エンジンやミッション、サスペンションなどで聞くオーバーホールとはどういった作業のことを指すのか。新品になるのとはどう違うのだろうか。
◆オーバーホールとは分解して整備することだが…
エンジンのオーバーホールが必要になったとか、整備で聞かれるオーバーホールという単語。部品単位まで分解して整備するという意味で、エンジンを分解して整備するということ。だが、このオーバーホールにも実はいくつかの種類があるのだ。
エンジンのオーバーホールの場合、細かくバラしていくが最終的に摩耗している部品を変えるのか変えないのかという選択肢が出てくる。たとえばシリンダー。ピストンとピストンリングが往復することで徐々にシリンダーのボアは広がってきてしまう。そこで同じピストンを戻しては、抜け気味だった圧縮をもとに戻すことは難しい。通常ピストンリングを新品にすることで、張力が回復し圧縮も多少改善するが、本来ならオーバーサイズピストンを入れたいところ。
このオーバーサイズピストンとは、純正サイズよりもわずかに大きなサイズのピストン。
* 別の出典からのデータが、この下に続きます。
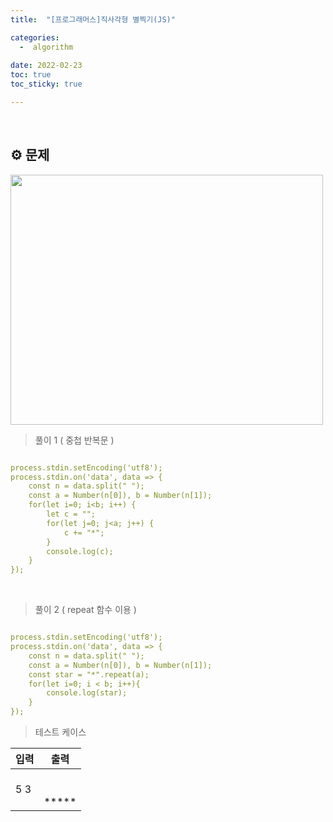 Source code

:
 ```yaml
---
title:  "[프로그래머스]직사각형 별찍기(JS)" 

categories:
  -  algorithm
  
date: 2022-02-23
toc: true
toc_sticky: true

---
```

<br/>

## ⚙️ 문제

<img src="https://user-images.githubusercontent.com/73210774/155263568-65fb9c98-c62e-404e-a457-841f711086f4.PNG" style="width:500px; height:400px"/>

> 풀이 1 ( 중첩 반복문 )

```yaml

process.stdin.setEncoding('utf8');
process.stdin.on('data', data => {
    const n = data.split(" ");
    const a = Number(n[0]), b = Number(n[1]);
    for(let i=0; i<b; i++) {
        let c = "";
        for(let j=0; j<a; j++) {
            c += "*";
        }
        console.log(c);
    }
});

```

<br/>


> 풀이 2 ( repeat 함수 이용 )

```yaml

process.stdin.setEncoding('utf8');
process.stdin.on('data', data => {
    const n = data.split(" ");
    const a = Number(n[0]), b = Number(n[1]);
    const star = "*".repeat(a);
    for(let i=0; i < b; i++){
        console.log(star);
    }
});

```

> 테스트 케이스

|입력|출력|
|------|---|
|5 3|*****<br/>*****<br/>*****|

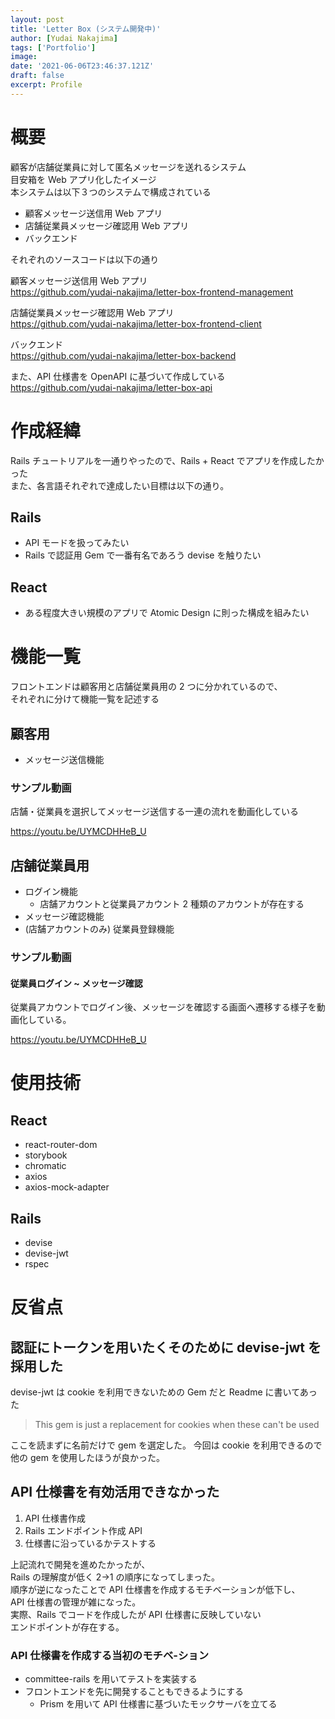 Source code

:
 ```yaml
---
layout: post
title: 'Letter Box (システム開発中)'
author: [Yudai Nakajima]
tags: ['Portfolio']
image:
date: '2021-06-06T23:46:37.121Z'
draft: false
excerpt: Profile
---
```


# 概要

顧客が店舗従業員に対して匿名メッセージを送れるシステム  
目安箱を Web アプリ化したイメージ  
本システムは以下３つのシステムで構成されている

- 顧客メッセージ送信用 Web アプリ
- 店舗従業員メッセージ確認用 Web アプリ
- バックエンド

それぞれのソースコードは以下の通り

顧客メッセージ送信用 Web アプリ  
https://github.com/yudai-nakajima/letter-box-frontend-management

店舗従業員メッセージ確認用 Web アプリ  
https://github.com/yudai-nakajima/letter-box-frontend-client

バックエンド  
https://github.com/yudai-nakajima/letter-box-backend

また、API 仕様書を OpenAPI に基づいて作成している  
https://github.com/yudai-nakajima/letter-box-api

# 作成経緯

Rails チュートリアルを一通りやったので、Rails + React でアプリを作成したかった  
また、各言語それぞれで達成したい目標は以下の通り。

## Rails

- API モードを扱ってみたい
- Rails で認証用 Gem で一番有名であろう devise を触りたい

## React

- ある程度大きい規模のアプリで Atomic Design に則った構成を組みたい

# 機能一覧

フロントエンドは顧客用と店舗従業員用の 2 つに分かれているので、  
それぞれに分けて機能一覧を記述する

## 顧客用

- メッセージ送信機能

### サンプル動画

店舗・従業員を選択してメッセージ送信する一連の流れを動画化している

https://youtu.be/UYMCDHHeB_U

## 店舗従業員用

- ログイン機能
  - 店舗アカウントと従業員アカウント 2 種類のアカウントが存在する
- メッセージ確認機能
- (店舗アカウントのみ) 従業員登録機能

### サンプル動画

#### 従業員ログイン ~ メッセージ確認

従業員アカウントでログイン後、メッセージを確認する画面へ遷移する様子を動画化している。

https://youtu.be/UYMCDHHeB_U

# 使用技術

## React

- react-router-dom
- storybook
- chromatic
- axios
- axios-mock-adapter

## Rails

- devise
- devise-jwt
- rspec

# 反省点

## 認証にトークンを用いたくそのために devise-jwt を採用した

devise-jwt は cookie を利用できないための Gem だと Readme に書いてあった

> This gem is just a replacement for cookies when these can't be used

ここを読まずに名前だけで gem を選定した。
今回は cookie を利用できるので他の gem を使用したほうが良かった。

## API 仕様書を有効活用できなかった

1. API 仕様書作成
2. Rails エンドポイント作成 API
3. 仕様書に沿っているかテストする

上記流れで開発を進めたかったが、  
Rails の理解度が低く 2→1 の順序になってしまった。  
順序が逆になったことで API 仕様書を作成するモチベーションが低下し、  
API 仕様書の管理が雑になった。  
実際、Rails でコードを作成したが API 仕様書に反映していない  
エンドポイントが存在する。

### API 仕様書を作成する当初のモチベ-ション

- committee-rails を用いてテストを実装する
- フロントエンドを先に開発することもできるようにする
  - Prism を用いて API 仕様書に基づいたモックサーバを立てる
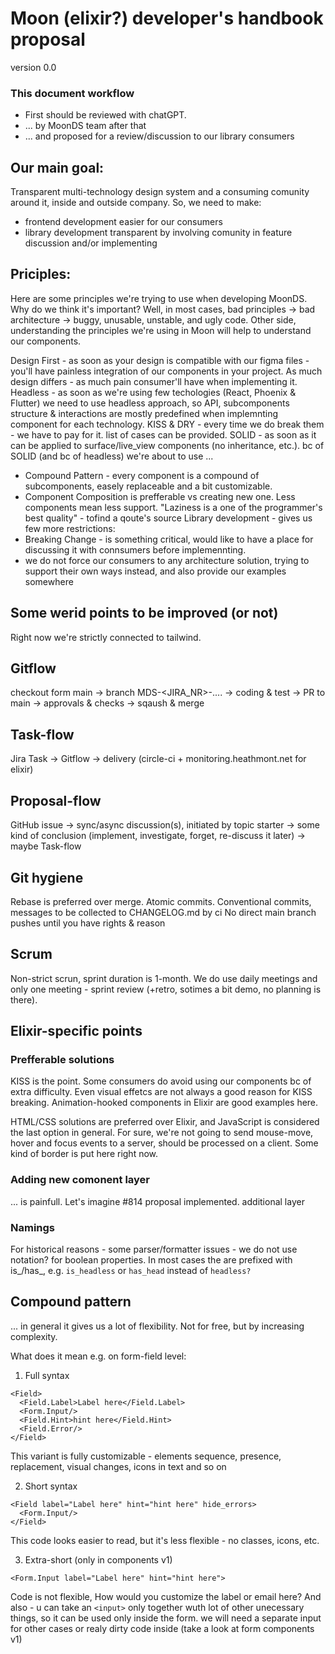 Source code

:# Moon (elixir?) developer's handbook proposal

version 0.0

### This document workflow
- First should be reviewed with chatGPT.
- ... by MoonDS team after that
- ... and proposed for a review/discussion to our library consumers


## Our main goal:
Transparent multi-technology design system and a consuming comunity around it, inside and outside company.
So, we need to make:
- frontend development easier for our consumers
- library development transparent by involving comunity in feature discussion and/or implementing

## Priciples:
Here are some principles we're trying to use when developing MoonDS. Why do we think it's important? Well, in most cases, bad principles ->  bad architecture -> buggy, unusable, unstable, and ugly code. 
Other side, understanding the principles we're using in Moon will help to understand our components.

Design First - as soon as your design is compatible with our figma files - you'll have painless integration of our components in your project. As much design differs - as much pain consumer'll have when implementing it.
Headless - as soon as we're using few techologies (React, Phoenix & Flutter) we need to use headless approach, so API, subcomponents structure & interactions are mostly predefined when implemnting component for each technology.
KISS & DRY - every time we do break them - we have to pay for it. list of cases can be provided.
SOLID - as soon as it can be applied to surface/live_view components (no inheritance, etc.). bc of SOLID (and bc of headless) we're about to use ...
  - Compound Pattern - every component is a compound of subcomponents, easely replaceable and a bit customizable.
  - Component Composition is prefferable vs creating new one. Less components mean less support. "Laziness is a one of the programmer's best quality" - tofind a qoute's source
Library development - gives us few more restrictions: 
  - Breaking Change - is something critical, would like to have a place for discussing it with connsumers before implemennting.
  - we do not force our consumers to any architecture solution, trying to support their own ways instead, and also provide our examples somewhere



## Some werid points to be improved (or not)
Right now we're strictly connected to tailwind.

## Gitflow
checkout form main -> branch MDS-<JIRA_NR>-.... -> coding & test -> PR to main -> approvals & checks -> sqaush & merge

## Task-flow
Jira Task -> Gitflow -> delivery (circle-ci + monitoring.heathmont.net for elixir)

## Proposal-flow
GitHub issue -> sync/async discussion(s), initiated by topic starter -> some kind of conclusion (implement, investigate, forget, re-discuss it later) -> maybe Task-flow


## Git hygiene
Rebase is preferred over merge. 
Atomic commits.
Conventional commits, messages to be collected to CHANGELOG.md by ci
No direct main branch pushes until you have rights & reason

## Scrum
Non-strict scrun, sprint duration is 1-month. We do use daily meetings and only one meeting - sprint review (+retro, sotimes a bit demo, no planning is there).

## Elixir-specific points

### Prefferable solutions
KISS is the point. Some consumers do avoid using our components bc of extra difficulty. Even visual effetcs are not always a good reason for KISS breaking. Animation-hooked components in Elixir are good examples here.

HTML/CSS solutions are preferred over Elixir, and JavaScript is considered the last option in general. For sure, we're not going to send mouse-move, hover and focus events to a server, should be processed on a client. Some kind of border is put here right now.

### Adding new comonent layer
... is painfull.
Let's imagine #814 proposal implemented. additional layer



### Namings
For historical reasons - some parser/formatter issues - we do not use notation? for boolean properties. In most cases the are prefixed with is_/has_, e.g. `is_headless` or `has_head` instead of `headless?` 





## Compound pattern

... in general it gives us a lot of flexibility. Not for free, but by increasing complexity.

What does it mean e.g. on form-field level:

1. Full syntax
```
<Field>
  <Field.Label>Label here</Field.Label>
  <Form.Input/>
  <Field.Hint>hint here</Field.Hint>
  <Field.Error/>
</Field>
```
This variant is fully customizable - elements sequence, presence, replacement, visual changes, icons in text and so on



2. Short syntax
```
<Field label="Label here" hint="hint here" hide_errors>
  <Form.Input/>
</Field>
```

This code looks easier to read, but it's less flexible - no classes, icons, etc.

3. Extra-short (only in components v1)
```
<Form.Input label="Label here" hint="hint here">
```

Code is not flexible, How would you customize the label or email here? And also - u can take an `<input>` only together wuth lot of other unecessary things, so it can be used only inside the form. we will need a separate input for other cases or realy dirty code inside (take a look at form components v1)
こういった摩耗したエンジンの場合、改めてボアを大きなサイズで掘り直し、そこにオーバーサイズピストンを入れて、ノーマルエンジンと同じピストンとシリンダー間のクリアランスで組み上げる。こうすることで本来の圧縮比を取り戻すことができるのだ。過去にはこの純正オーバーサイズピストンを利用して、わずかながらボアアップしてパワーアップしようというチューニングが流行ったこともあったのだ。
だが、ここまでやるとかなり大掛かり。シリンダーブロックを内燃機屋さんに加工に出すなど、手間も時間も掛かるオーバーホールとなる。逆にそこまで厳密にやらないなら、ピストンリングだけを新品にしてサクッと組んでしまうのもオーバーホールといえば言えなくもない。オーバーホールしたといっても、様々な種類があるわけなのだ。
クランクシャフトを支えるメタルブッシュなどもオーバーホール時に変えるなら、再度あたりが付き直すため慣らし運転をするのが望ましい。しかし、あまりメタルブッシュにダメージがないので再使用するのであれば、慣らし運転は不要。このように交換パーツによって、その後の組み直したあとの使い方もやや変わってくるのである。
◆サスペンションの場合は、仕様変更もセットが多い
サスペンションもオーバーホールが必要とされるパーツ。ダンパー内部ではピストンとシリンダーが常に擦れていて、徐々に摩耗していく。減衰力もだんだん落ちていくのでオーバーホールで性能を取り戻す作業が必要となる。
サスペンションの場合、エンジンと違って内部を再研磨するというよりはケース(シリンダー)ごと交換してしまうことも多い。内部が減ってきてクリアランスが保てない場合に、オーバーサイズピストンなどがないし、コスト的にも数万円なのでケースごと交換になるのだ。また、このケースの材質による違いもある。一般的にはスチール製で摩耗しにくい。そして内部は多少使い込んだほうが表面が研磨されて徐々にフリクションロスが少なくなり、しなやかな乗り味になってくるのだという。つまり徐々にサスペンションが育ってくるので、ケース交換をしないほうが乗り心地に有利なのだ。アルミ製ケースもあるが、比較的摩耗しやすいので育てるというよりは交換になりやすく、サスペンションを何年か掛けて育てることはスチール製よりは向かないのだという。
そして、サスペンションの場合は組み直しのオーバーホールもあるが、同時に内部パーツの構成を変える仕様変更と言われる作業をすることが多い。仕様変更は内部のピストンを変えたり、そのピストンの穴に蓋をして減衰力特性を変えている金属製シムを異なる構成にすることで、減衰力の出方を変えようというもの。一度組み上げてしまうとダイヤルクリックによる調整しかできず、根本的な減衰力のプロフィールは変えられないので、バラしたときにもっと良くしようと合わせこんでいくのだ。サスペンションの場合はこういった仕様を変えていくオーバーホールが多い。
◆ブレーキもオーバーホールする事で性能が復活
ブレーキキャリパーはそういった味付け的なオーバーホールではなく、きっちりと新品状態に戻すのが重要。ピストンを抜き、シールを外して徹底的に洗浄。こびりついた汚れを落とし、再び新品のシールとピストンを組み込んで新品状態に戻していく。これがブレーキパーツでのオーバーホールなのだ。
このようにオーバーホールといって、新品になるわけではない。どのパーツをどこまで交換するのか、洗浄するのかでその後の仕上がりが変わってくる。依頼するときはどんなオーバーホールをするのかをよく確認しておきたい。